Scan the records for lines with the word "утворене", and copy every such line.
*** Opening of Excerpted data ***
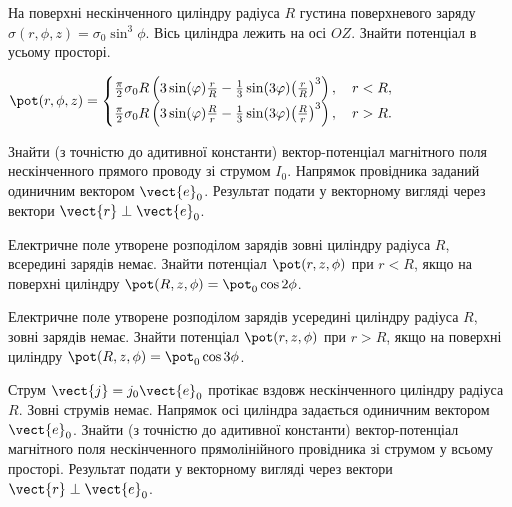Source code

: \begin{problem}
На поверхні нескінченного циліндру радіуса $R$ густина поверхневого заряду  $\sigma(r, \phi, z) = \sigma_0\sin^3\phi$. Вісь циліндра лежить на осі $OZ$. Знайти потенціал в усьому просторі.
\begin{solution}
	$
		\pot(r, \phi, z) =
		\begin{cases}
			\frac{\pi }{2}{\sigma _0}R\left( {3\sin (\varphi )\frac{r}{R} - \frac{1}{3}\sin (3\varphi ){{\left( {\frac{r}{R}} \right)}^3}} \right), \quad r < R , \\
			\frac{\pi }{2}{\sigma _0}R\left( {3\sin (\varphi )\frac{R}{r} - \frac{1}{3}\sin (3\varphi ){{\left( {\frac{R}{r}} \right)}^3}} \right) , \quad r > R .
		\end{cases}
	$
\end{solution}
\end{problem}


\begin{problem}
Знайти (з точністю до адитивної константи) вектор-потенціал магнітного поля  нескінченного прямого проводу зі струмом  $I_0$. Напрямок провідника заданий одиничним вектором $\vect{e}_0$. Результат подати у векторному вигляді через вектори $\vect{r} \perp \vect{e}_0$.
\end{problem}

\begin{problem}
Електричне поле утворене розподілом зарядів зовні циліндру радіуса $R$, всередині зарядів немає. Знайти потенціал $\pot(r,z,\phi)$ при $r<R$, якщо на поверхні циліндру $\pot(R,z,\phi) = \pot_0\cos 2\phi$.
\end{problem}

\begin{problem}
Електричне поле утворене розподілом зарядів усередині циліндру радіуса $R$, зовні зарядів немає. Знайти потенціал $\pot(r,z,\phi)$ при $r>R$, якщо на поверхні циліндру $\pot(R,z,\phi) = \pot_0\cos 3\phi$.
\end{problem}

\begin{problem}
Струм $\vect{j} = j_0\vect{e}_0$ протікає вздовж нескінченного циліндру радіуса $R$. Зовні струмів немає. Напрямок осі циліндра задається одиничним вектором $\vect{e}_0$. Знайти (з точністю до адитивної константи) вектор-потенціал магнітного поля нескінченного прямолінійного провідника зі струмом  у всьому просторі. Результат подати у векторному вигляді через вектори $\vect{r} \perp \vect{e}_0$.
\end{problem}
*** Close of Excerpted data ***
> **Response to the task**
Електричне поле утворене розподілом зарядів зовні циліндру радіуса $R$, всередині зарядів немає. Знайти потенціал $\pot(r,z,\phi)$ при $r<R$, якщо на поверхні циліндру $\pot(R,z,\phi) = \pot_0\cos 2\phi$.
Електричне поле утворене розподілом зарядів усередині циліндру радіуса $R$, зовні зарядів немає. Знайти потенціал $\pot(r,z,\phi)$ при $r>R$, якщо на поверхні циліндру $\pot(R,z,\phi) = \pot_0\cos 3\phi$.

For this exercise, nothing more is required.